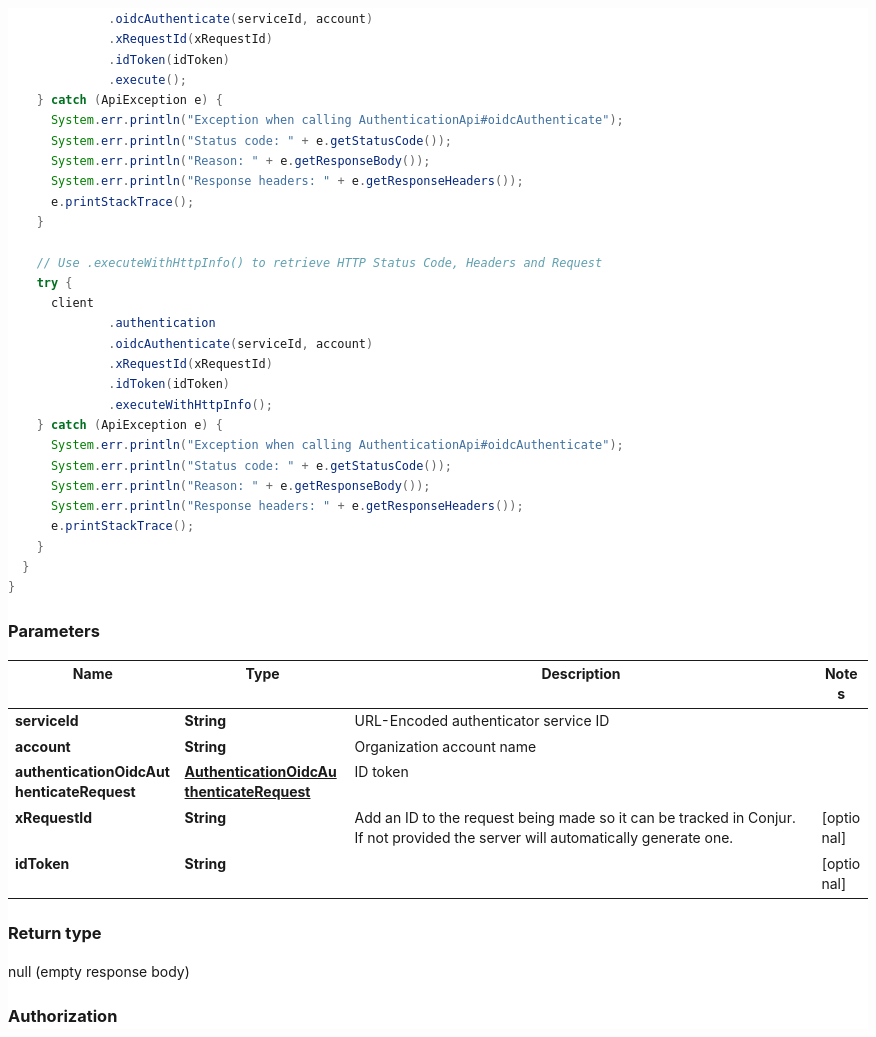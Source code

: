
 ```java
              .oidcAuthenticate(serviceId, account)
              .xRequestId(xRequestId)
              .idToken(idToken)
              .execute();
    } catch (ApiException e) {
      System.err.println("Exception when calling AuthenticationApi#oidcAuthenticate");
      System.err.println("Status code: " + e.getStatusCode());
      System.err.println("Reason: " + e.getResponseBody());
      System.err.println("Response headers: " + e.getResponseHeaders());
      e.printStackTrace();
    }

    // Use .executeWithHttpInfo() to retrieve HTTP Status Code, Headers and Request
    try {
      client
              .authentication
              .oidcAuthenticate(serviceId, account)
              .xRequestId(xRequestId)
              .idToken(idToken)
              .executeWithHttpInfo();
    } catch (ApiException e) {
      System.err.println("Exception when calling AuthenticationApi#oidcAuthenticate");
      System.err.println("Status code: " + e.getStatusCode());
      System.err.println("Reason: " + e.getResponseBody());
      System.err.println("Response headers: " + e.getResponseHeaders());
      e.printStackTrace();
    }
  }
}

```

### Parameters

| Name | Type | Description  | Notes |
|------------- | ------------- | ------------- | -------------|
| **serviceId** | **String**| URL-Encoded authenticator service ID | |
| **account** | **String**| Organization account name | |
| **authenticationOidcAuthenticateRequest** | [**AuthenticationOidcAuthenticateRequest**](AuthenticationOidcAuthenticateRequest.md)| ID token | |
| **xRequestId** | **String**| Add an ID to the request being made so it can be tracked in Conjur. If not provided the server will automatically generate one.  | [optional] |
| **idToken** | **String**|  | [optional] |

### Return type

null (empty response body)

### Authorization
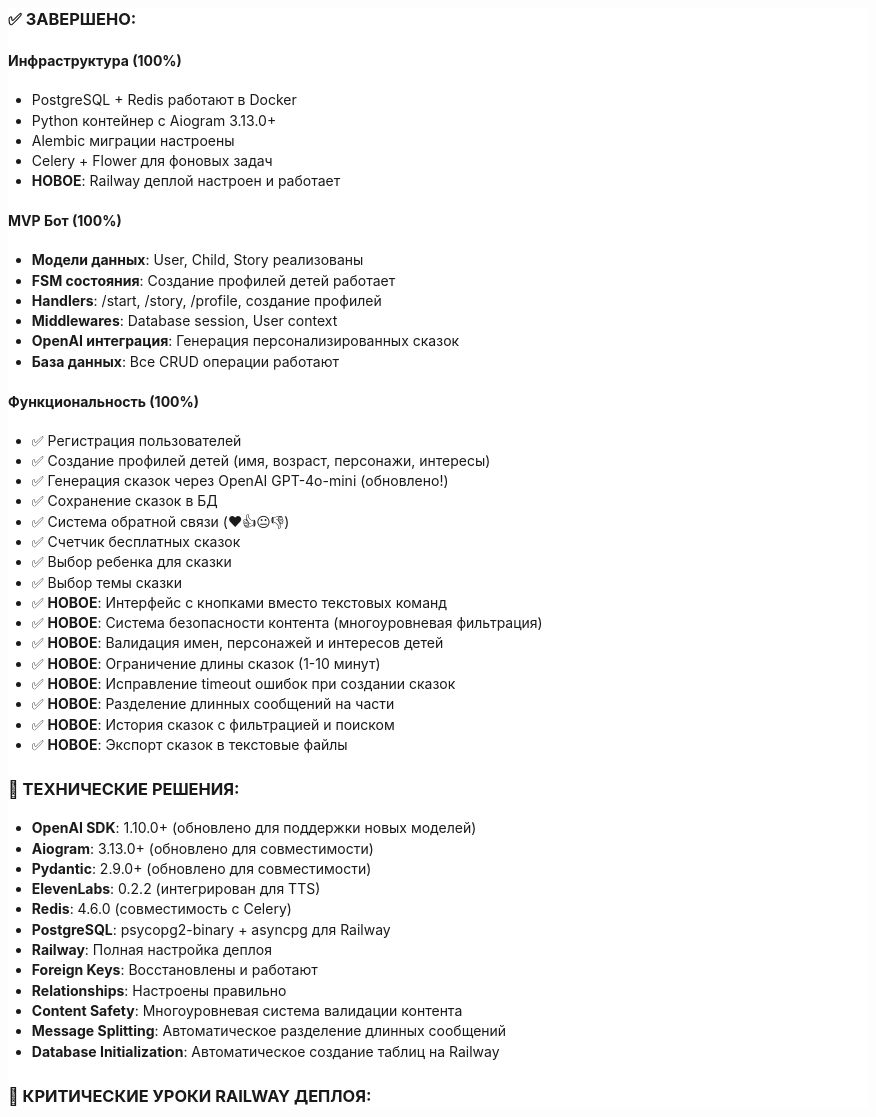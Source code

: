 ### ✅ ЗАВЕРШЕНО:

#### Инфраструктура (100%)
- PostgreSQL + Redis работают в Docker
- Python контейнер с Aiogram 3.13.0+
- Alembic миграции настроены
- Celery + Flower для фоновых задач
- **НОВОЕ**: Railway деплой настроен и работает

#### MVP Бот (100%)
- **Модели данных**: User, Child, Story реализованы
- **FSM состояния**: Создание профилей детей работает
- **Handlers**: /start, /story, /profile, создание профилей
- **Middlewares**: Database session, User context
- **OpenAI интеграция**: Генерация персонализированных сказок
- **База данных**: Все CRUD операции работают

#### Функциональность (100%)
- ✅ Регистрация пользователей
- ✅ Создание профилей детей (имя, возраст, персонажи, интересы)
- ✅ Генерация сказок через OpenAI GPT-4o-mini (обновлено!)
- ✅ Сохранение сказок в БД
- ✅ Система обратной связи (❤️👍😐👎)
- ✅ Счетчик бесплатных сказок
- ✅ Выбор ребенка для сказки
- ✅ Выбор темы сказки
- ✅ **НОВОЕ**: Интерфейс с кнопками вместо текстовых команд
- ✅ **НОВОЕ**: Система безопасности контента (многоуровневая фильтрация)
- ✅ **НОВОЕ**: Валидация имен, персонажей и интересов детей
- ✅ **НОВОЕ**: Ограничение длины сказок (1-10 минут)
- ✅ **НОВОЕ**: Исправление timeout ошибок при создании сказок
- ✅ **НОВОЕ**: Разделение длинных сообщений на части
- ✅ **НОВОЕ**: История сказок с фильтрацией и поиском
- ✅ **НОВОЕ**: Экспорт сказок в текстовые файлы

### 🔧 ТЕХНИЧЕСКИЕ РЕШЕНИЯ:
- **OpenAI SDK**: 1.10.0+ (обновлено для поддержки новых моделей)
- **Aiogram**: 3.13.0+ (обновлено для совместимости)
- **Pydantic**: 2.9.0+ (обновлено для совместимости)
- **ElevenLabs**: 0.2.2 (интегрирован для TTS)
- **Redis**: 4.6.0 (совместимость с Celery)
- **PostgreSQL**: psycopg2-binary + asyncpg для Railway
- **Railway**: Полная настройка деплоя
- **Foreign Keys**: Восстановлены и работают
- **Relationships**: Настроены правильно
- **Content Safety**: Многоуровневая система валидации контента
- **Message Splitting**: Автоматическое разделение длинных сообщений
- **Database Initialization**: Автоматическое создание таблиц на Railway

### 🚨 КРИТИЧЕСКИЕ УРОКИ RAILWAY ДЕПЛОЯ:
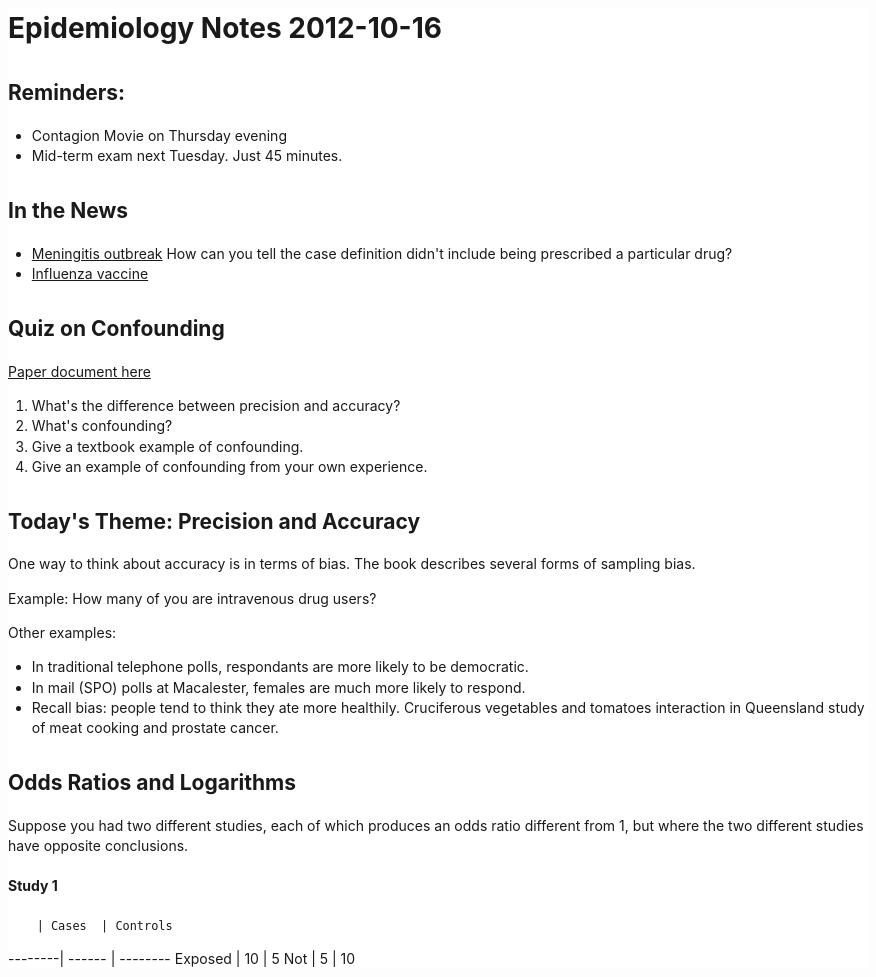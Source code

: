 Epidemiology Notes 2012-10-16
=====================



Reminders:
------------
* Contagion Movie on Thursday evening
* Mid-term exam next Tuesday.  Just 45 minutes.

In the News
------------
* [Meningitis outbreak](http://www.nytimes.com/2012/10/16/health/wider-meningitis-risk-from-tainted-drugs-feared.html?_r=1&hp) How can you tell the case definition didn't include being prescribed a particular drug?
* [Influenza vaccine](http://www.cidrap.umn.edu/cidrap/content/influenza/general/news/oct1512ccivi.html)


Quiz on Confounding
-------------------

[Paper document here](../Activities/quiz-2012-10-16)

1. What's the difference between precision and accuracy?
2. What's confounding?
3. Give a textbook example of confounding.
4. Give an example of confounding from your own experience.

Today's Theme: Precision and Accuracy
---------------------

One way to think about accuracy is in terms of bias.  The book describes several forms of sampling bias.  

Example: How many of you are intravenous drug users?  

Other examples:
* In traditional telephone polls, respondants are more likely to be democratic.
* In mail (SPO) polls at Macalester, females are much more likely to respond.
* Recall bias: people tend to think they ate more healthily.  Cruciferous vegetables and tomatoes interaction in Queensland study of meat cooking and prostate cancer.



Odds Ratios and Logarithms
------------------------

Suppose you had two different studies, each of which produces an odds ratio different from 1, but where the two different studies have opposite conclusions.


#### Study 1

        | Cases  | Controls
--------| ------ | --------
Exposed |   10   |    5
Not     |    5   |   10
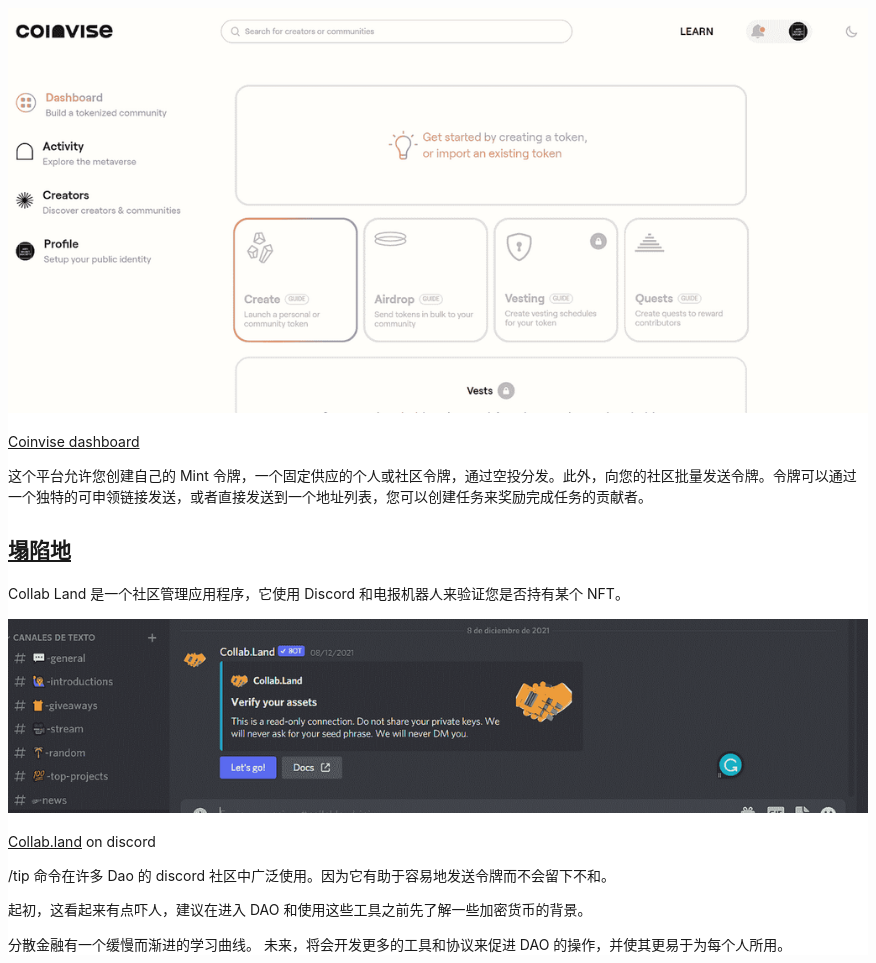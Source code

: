 ![](img/c55bef720392c0d28a5ecbfd10906e7d.png)

[Coinvise dashboard](https://www.coinvise.co/dashboard)

这个平台允许您创建自己的 Mint 令牌，一个固定供应的个人或社区令牌，通过空投分发。此外，向您的社区批量发送令牌。令牌可以通过一个独特的可申领链接发送，或者直接发送到一个地址列表，您可以创建任务来奖励完成任务的贡献者。

## [塌陷地](https://collab.land/)

Collab Land 是一个社区管理应用程序，它使用 Discord 和电报机器人来验证您是否持有某个 NFT。

![](img/9caf0ebd257f289745cdd7449164a203.png)

[Collab.land](https://collab.land/) on discord

/tip 命令在许多 Dao 的 discord 社区中广泛使用。因为它有助于容易地发送令牌而不会留下不和。

起初，这看起来有点吓人，建议在进入 DAO 和使用这些工具之前先了解一些加密货币的背景。

分散金融有一个缓慢而渐进的学习曲线。
未来，将会开发更多的工具和协议来促进 DAO 的操作，并使其更易于为每个人所用。
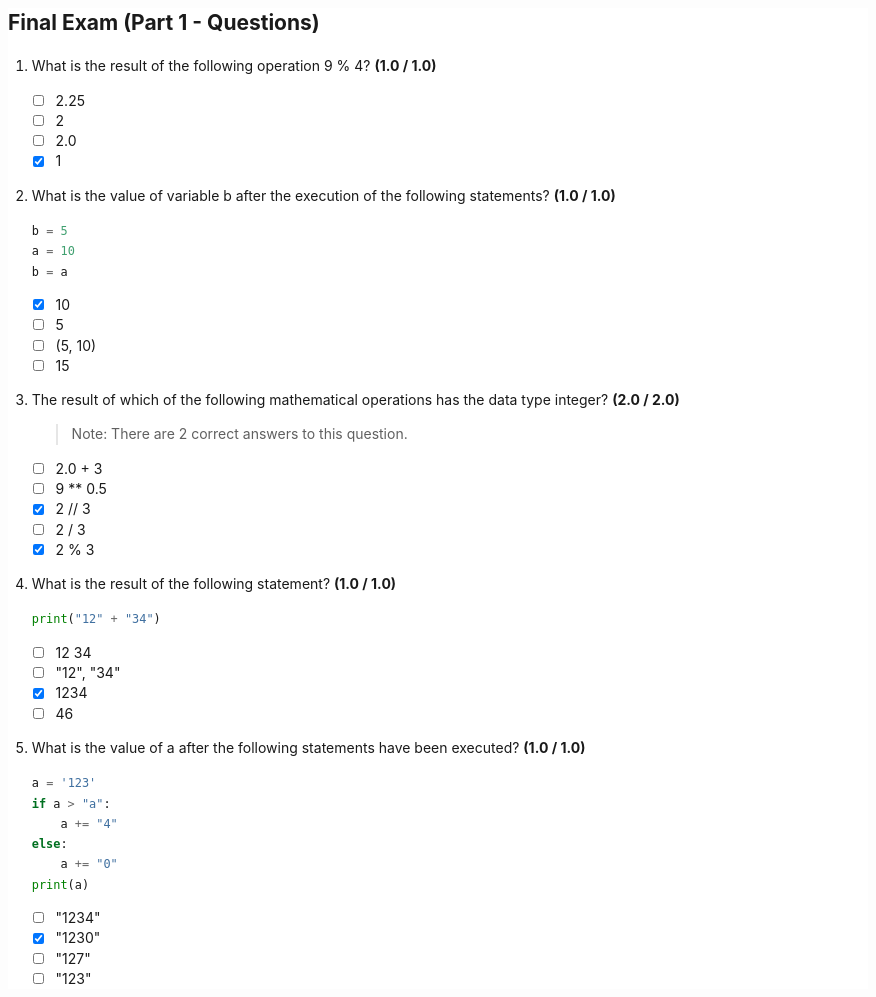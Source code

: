 ## Final Exam (Part 1 - Questions)

1. What is the result of the following operation 9 % 4? **(1.0 / 1.0)**

    - [ ] 2.25
    - [ ] 2
    - [ ] 2.0
    - [x] 1

2. What is the value of variable b after the execution of the following statements? **(1.0 / 1.0)**

    ```py
    b = 5
    a = 10
    b = a
    ```

    - [x] 10
    - [ ] 5
    - [ ] (5, 10)
    - [ ] 15

3. The result of which of the following mathematical operations has the data type integer? **(2.0 / 2.0)**
    > Note: There are 2 correct answers to this question.

    - [ ] 2.0 + 3
    - [ ] 9 ** 0.5
    - [x] 2 // 3
    - [ ] 2 / 3
    - [x] 2 % 3

4. What is the result of the following statement? **(1.0 / 1.0)**

    ```py
    print("12" + "34")
    ```

    - [ ] 12 34
    - [ ] "12", "34"
    - [x] 1234
    - [ ] 46

5. What is the value of a after the following statements have been executed? **(1.0 / 1.0)**

    ```py
    a = '123'
    if a > "a":
        a += "4"
    else:
        a += "0"
    print(a)
    ```

    - [ ] "1234"
    - [x] "1230"
    - [ ] "127"
    - [ ] "123"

__About this exercise__. Copy the records exactly as they appear, leaving every picture out.

__Response to the task__.
Source code

:
 ```java
              .oidcAuthenticate(serviceId, account)
              .xRequestId(xRequestId)
              .idToken(idToken)
              .execute();
    } catch (ApiException e) {
      System.err.println("Exception when calling AuthenticationApi#oidcAuthenticate");
      System.err.println("Status code: " + e.getStatusCode());
      System.err.println("Reason: " + e.getResponseBody());
      System.err.println("Response headers: " + e.getResponseHeaders());
      e.printStackTrace();
    }

    // Use .executeWithHttpInfo() to retrieve HTTP Status Code, Headers and Request
    try {
      client
              .authentication
              .oidcAuthenticate(serviceId, account)
              .xRequestId(xRequestId)
              .idToken(idToken)
              .executeWithHttpInfo();
    } catch (ApiException e) {
      System.err.println("Exception when calling AuthenticationApi#oidcAuthenticate");
      System.err.println("Status code: " + e.getStatusCode());
      System.err.println("Reason: " + e.getResponseBody());
      System.err.println("Response headers: " + e.getResponseHeaders());
      e.printStackTrace();
    }
  }
}

```

### Parameters

| Name | Type | Description  | Notes |
|------------- | ------------- | ------------- | -------------|
| **serviceId** | **String**| URL-Encoded authenticator service ID | |
| **account** | **String**| Organization account name | |
| **authenticationOidcAuthenticateRequest** | [**AuthenticationOidcAuthenticateRequest**](AuthenticationOidcAuthenticateRequest.md)| ID token | |
| **xRequestId** | **String**| Add an ID to the request being made so it can be tracked in Conjur. If not provided the server will automatically generate one.  | [optional] |
| **idToken** | **String**|  | [optional] |

### Return type

null (empty response body)

### Authorization
Source code

: ### ✅ ЗАВЕРШЕНО:

#### Инфраструктура (100%)
- PostgreSQL + Redis работают в Docker
- Python контейнер с Aiogram 3.13.0+
- Alembic миграции настроены
- Celery + Flower для фоновых задач
- **НОВОЕ**: Railway деплой настроен и работает

#### MVP Бот (100%)
- **Модели данных**: User, Child, Story реализованы
- **FSM состояния**: Создание профилей детей работает
- **Handlers**: /start, /story, /profile, создание профилей
- **Middlewares**: Database session, User context
- **OpenAI интеграция**: Генерация персонализированных сказок
- **База данных**: Все CRUD операции работают

#### Функциональность (100%)
- ✅ Регистрация пользователей
- ✅ Создание профилей детей (имя, возраст, персонажи, интересы)
- ✅ Генерация сказок через OpenAI GPT-4o-mini (обновлено!)
- ✅ Сохранение сказок в БД
- ✅ Система обратной связи (❤️👍😐👎)
- ✅ Счетчик бесплатных сказок
- ✅ Выбор ребенка для сказки
- ✅ Выбор темы сказки
- ✅ **НОВОЕ**: Интерфейс с кнопками вместо текстовых команд
- ✅ **НОВОЕ**: Система безопасности контента (многоуровневая фильтрация)
- ✅ **НОВОЕ**: Валидация имен, персонажей и интересов детей
- ✅ **НОВОЕ**: Ограничение длины сказок (1-10 минут)
- ✅ **НОВОЕ**: Исправление timeout ошибок при создании сказок
- ✅ **НОВОЕ**: Разделение длинных сообщений на части
- ✅ **НОВОЕ**: История сказок с фильтрацией и поиском
- ✅ **НОВОЕ**: Экспорт сказок в текстовые файлы

### 🔧 ТЕХНИЧЕСКИЕ РЕШЕНИЯ:
- **OpenAI SDK**: 1.10.0+ (обновлено для поддержки новых моделей)
- **Aiogram**: 3.13.0+ (обновлено для совместимости)
- **Pydantic**: 2.9.0+ (обновлено для совместимости)
- **ElevenLabs**: 0.2.2 (интегрирован для TTS)
- **Redis**: 4.6.0 (совместимость с Celery)
- **PostgreSQL**: psycopg2-binary + asyncpg для Railway
- **Railway**: Полная настройка деплоя
- **Foreign Keys**: Восстановлены и работают
- **Relationships**: Настроены правильно
- **Content Safety**: Многоуровневая система валидации контента
- **Message Splitting**: Автоматическое разделение длинных сообщений
- **Database Initialization**: Автоматическое создание таблиц на Railway

### 🚨 КРИТИЧЕСКИЕ УРОКИ RAILWAY ДЕПЛОЯ:
Source code

: Epidemiology Notes 2012-10-16
=====================



Reminders:
------------
* Contagion Movie on Thursday evening
* Mid-term exam next Tuesday.  Just 45 minutes.

In the News
------------
* [Meningitis outbreak](http://www.nytimes.com/2012/10/16/health/wider-meningitis-risk-from-tainted-drugs-feared.html?_r=1&hp) How can you tell the case definition didn't include being prescribed a particular drug?
* [Influenza vaccine](http://www.cidrap.umn.edu/cidrap/content/influenza/general/news/oct1512ccivi.html)


Quiz on Confounding
-------------------

[Paper document here](../Activities/quiz-2012-10-16)

1. What's the difference between precision and accuracy?
2. What's confounding?
3. Give a textbook example of confounding.
4. Give an example of confounding from your own experience.

Today's Theme: Precision and Accuracy
---------------------

One way to think about accuracy is in terms of bias.  The book describes several forms of sampling bias.  

Example: How many of you are intravenous drug users?  

Other examples:
* In traditional telephone polls, respondants are more likely to be democratic.
* In mail (SPO) polls at Macalester, females are much more likely to respond.
* Recall bias: people tend to think they ate more healthily.  Cruciferous vegetables and tomatoes interaction in Queensland study of meat cooking and prostate cancer.



Odds Ratios and Logarithms
------------------------

Suppose you had two different studies, each of which produces an odds ratio different from 1, but where the two different studies have opposite conclusions.


#### Study 1

        | Cases  | Controls
--------| ------ | --------
Exposed |   10   |    5
Not     |    5   |   10
Source code

: ![](img/c55bef720392c0d28a5ecbfd10906e7d.png)

[Coinvise dashboard](https://www.coinvise.co/dashboard)

这个平台允许您创建自己的 Mint 令牌，一个固定供应的个人或社区令牌，通过空投分发。此外，向您的社区批量发送令牌。令牌可以通过一个独特的可申领链接发送，或者直接发送到一个地址列表，您可以创建任务来奖励完成任务的贡献者。

## [塌陷地](https://collab.land/)

Collab Land 是一个社区管理应用程序，它使用 Discord 和电报机器人来验证您是否持有某个 NFT。

![](img/9caf0ebd257f289745cdd7449164a203.png)

[Collab.land](https://collab.land/) on discord

/tip 命令在许多 Dao 的 discord 社区中广泛使用。因为它有助于容易地发送令牌而不会留下不和。

起初，这看起来有点吓人，建议在进入 DAO 和使用这些工具之前先了解一些加密货币的背景。

分散金融有一个缓慢而渐进的学习曲线。
未来，将会开发更多的工具和协议来促进 DAO 的操作，并使其更易于为每个人所用。
Source code

: ## Final Exam (Part 1 - Questions)

1. What is the result of the following operation 9 % 4? **(1.0 / 1.0)**

    - [ ] 2.25
    - [ ] 2
    - [ ] 2.0
    - [x] 1

2. What is the value of variable b after the execution of the following statements? **(1.0 / 1.0)**

    ```py
    b = 5
    a = 10
    b = a
    ```

    - [x] 10
    - [ ] 5
    - [ ] (5, 10)
    - [ ] 15

3. The result of which of the following mathematical operations has the data type integer? **(2.0 / 2.0)**
    > Note: There are 2 correct answers to this question.

    - [ ] 2.0 + 3
    - [ ] 9 ** 0.5
    - [x] 2 // 3
    - [ ] 2 / 3
    - [x] 2 % 3

4. What is the result of the following statement? **(1.0 / 1.0)**

    ```py
    print("12" + "34")
    ```

    - [ ] 12 34
    - [ ] "12", "34"
    - [x] 1234
    - [ ] 46

5. What is the value of a after the following statements have been executed? **(1.0 / 1.0)**

    ```py
    a = '123'
    if a > "a":
        a += "4"
    else:
        a += "0"
    print(a)
    ```

    - [ ] "1234"
    - [x] "1230"
    - [ ] "127"
    - [ ] "123"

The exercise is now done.